Prepared by Mattia Banin, Mario D’Agostino, Vanessa Gunnella and Laura Lebastard

On 4 April 2025 China imposed export restrictions on rare earth elements, raising production challenges for some firms. The measures were introduced in retaliation for increased US tariffs on Chinese goods during escalating US-China trade tensions. They restrict Chinese exports of rare earth elements, compounds and related products, such as permanent magnets that are used across the defence, electric vehicle, energy and electronics industries (European Commission, 2020). The decision caused a supply shock: in May Chinese shipments of rare earth magnets dropped by approximately 75% compared with the previous year, which forced some carmakers to pause production.

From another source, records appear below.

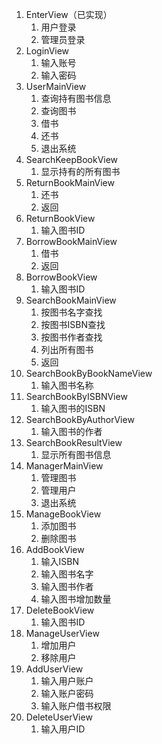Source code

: 1. EnterView（已实现）
   1. 用户登录
   2. 管理员登录
2. LoginView
   1. 输入账号
   2. 输入密码
3. UserMainView
   1. 查询持有图书信息
   2. 查询图书
   3. 借书
   4. 还书
   5. 退出系统
4. SearchKeepBookView
   1. 显示持有的所有图书
5. ReturnBookMainView
   1. 还书
   2. 返回
6. ReturnBookView
   1. 输入图书ID
7. BorrowBookMainView
   1. 借书
   2. 返回
8. BorrowBookView
   1. 输入图书ID
9.  SearchBookMainView
    1.  按图书名字查找
    2.  按图书ISBN查找
    3.  按图书作者查找
    4.  列出所有图书
    5.  返回
10. SearchBookByBookNameView
    1.  输入图书名称
11. SearchBookByISBNView
    1.  输入图书的ISBN
12. SearchBookByAuthorView
    1.  输入图书的作者
13. SearchBookResultView
    1.  显示所有图书信息
14. ManagerMainView
    1.  管理图书
    2.  管理用户
    3.  退出系统
15. ManageBookView
    1.  添加图书
    2.  删除图书
16. AddBookView
    1.  输入ISBN
    2.  输入图书名字
    3.  输入图书作者
    4.  输入图书增加数量
17. DeleteBookView
    1.  输入图书ID
18. ManageUserView
    1.  增加用户
    2.  移除用户
19. AddUserView
    1.  输入用户账户
    2.  输入账户密码
    3.  输入账户借书权限
20. DeleteUserView
    1.  输入用户ID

The euro area is exposed to supply chain risks linked to Chinese exports of rare earth elements – it relies on direct imports from China and indirect supply via third parties. China dominates the global rare earth market, producing 95% of the world’s rare earths. It also has a central position in refining other critical raw materials, such as lithium and cobalt (International Energy Agency, 2024). This underscores the pivotal role of China in global supply chains and highlights euro area vulnerabilities to geopolitical disruptions (International Relations Committee Work stream on Open Strategic Autonomy, 2023; Attinasi et al., 2025). China supplies 70% of the euro area’s rare earth imports (Chart A, first column). Even where the euro area sources secondary products containing rare earth elements from countries other than China (Chart A, second to fourth columns), the suppliers depend heavily on China for raw rare earth elements. For example, the United States imports 80% of its rare earth elements from China – so the euro area remains indirectly exposed to Chinese supply chains when importing US products that use rare earths.

Chart A

Imported products facing Chinese export restrictions

(percentages)

Sources: Eurostat and ECB staff calculations.
Notes: Rare earths are HS (six-digit level of the World Customs Organization Harmonized System classification) code 280530, compounds of rare earths are HS code 284690, chemical products are HS code 382499 and machines for semiconductor manufacture are HS code 848690. The data are for 2024.

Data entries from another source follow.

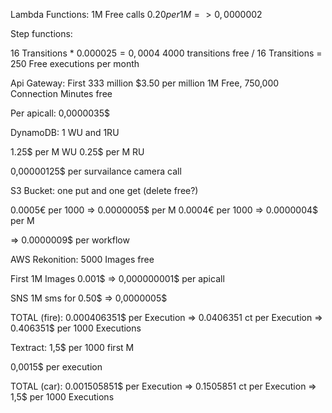 Lambda Functions:
1M Free calls
$0.20 per 1M
=> 0,0000002$


Step functions:

16 Transitions * $0.000025 = 0,0004$
4000 transitions free / 16 Transitions = 250 Free executions per month


Api Gateway:
First 333 million	$3.50 per million
1M Free, 750,000 Connection Minutes free

Per apicall: 0,0000035$


DynamoDB:
1 WU and 1RU

1.25$ per M WU
0.25$ per M RU

0,00000125$ per survailance camera call


S3 Bucket:
one put and one get (delete free?)

0.0005€ per 1000 => 0.0000005$ per M
0.0004€ per 1000 => 0.0000004$ per M

=> 0.0000009$ per workflow


AWS Rekonition:
5000 Images free

First 1M Images 0.001$
=> 0,000000001$ per apicall


SNS
1M sms for 0.50$
=> 0,0000005$


TOTAL (fire):
0.000406351$ per Execution
=> 0.0406351 ct per Execution
=> 0.406351$ per 1000 Executions


Textract:
1,5$ per 1000 first M

0,0015$ per execution


TOTAL (car):
0.001505851$ per Execution
=> 0.1505851 ct per Execution
=> 1,5$ per 1000 Executions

Supply shortages of rare earth elements would affect substantial parts of the manufacturing industry and cause widespread negative spillovers. Rare earth elements play a crucial role in the production of specific goods, including cars, computers and phones, in sectors that are central to the euro area production chain. A network analysis based on a Bloomberg database of companies’ supplier-customer relationships indicates that over 80% of large European firms are no more than three intermediaries away from a Chinese rare earth producer (Chart B).[1],[2] According to the data, only a few euro area firms procure rare earths directly from Chinese suppliers – for instance Airbus and BASF. Around a quarter of all firms – including Volkswagen, Renault and Telefónica – rely on just one intermediary. The intermediaries are often US tech firms making products with rare earths supplied by Chinese companies. This reliance on indirect supply chains amplifies the exposure of euro area companies to potential disruptions, as even minor interruptions in Chinese exports can cascade down to intermediaries and affect a broad range of industries.

Chart B

Number of intermediaries between euro area firms and Chinese rare earth suppliers

(percentages of euro area firms, weighted by revenue)

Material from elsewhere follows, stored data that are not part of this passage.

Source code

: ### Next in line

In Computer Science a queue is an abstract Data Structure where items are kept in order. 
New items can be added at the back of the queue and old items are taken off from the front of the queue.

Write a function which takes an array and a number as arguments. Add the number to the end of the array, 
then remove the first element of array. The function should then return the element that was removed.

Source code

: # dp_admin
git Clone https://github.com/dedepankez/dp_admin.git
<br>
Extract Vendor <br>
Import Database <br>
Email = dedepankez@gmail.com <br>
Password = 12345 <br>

Sources: Bloomberg Finance L.P. and ECB staff calculations.
Notes: Firms are categorised by NACE (statistical classification of economic activities in the European Community) sector. The chart shows supply chain linkages between euro area firms and Chinese rare earth producers during the period 2020-24. Linkages are defined as supplier-customer relationships between two companies. A value of 0 indicates that euro area firms source rare earths directly from Chinese producers without intermediaries. Linkages between a Chinese rare earth supplier and a Chinese firm producing goods not subject to export restrictions are not included.

The nature of rare earth dependencies differs across sectors. Manufacturing industries are particularly exposed, as shortages of rare earth materials can potentially stop production. The car industry, for instance, relies heavily on permanent magnets made from rare earth elements. Similarly, the energy sector is highly dependent on rare earths for the neodymium magnets used in wind turbines. By contrast, services sectors are less vulnerable, as rare earths are typically used as a one-off intermediate input.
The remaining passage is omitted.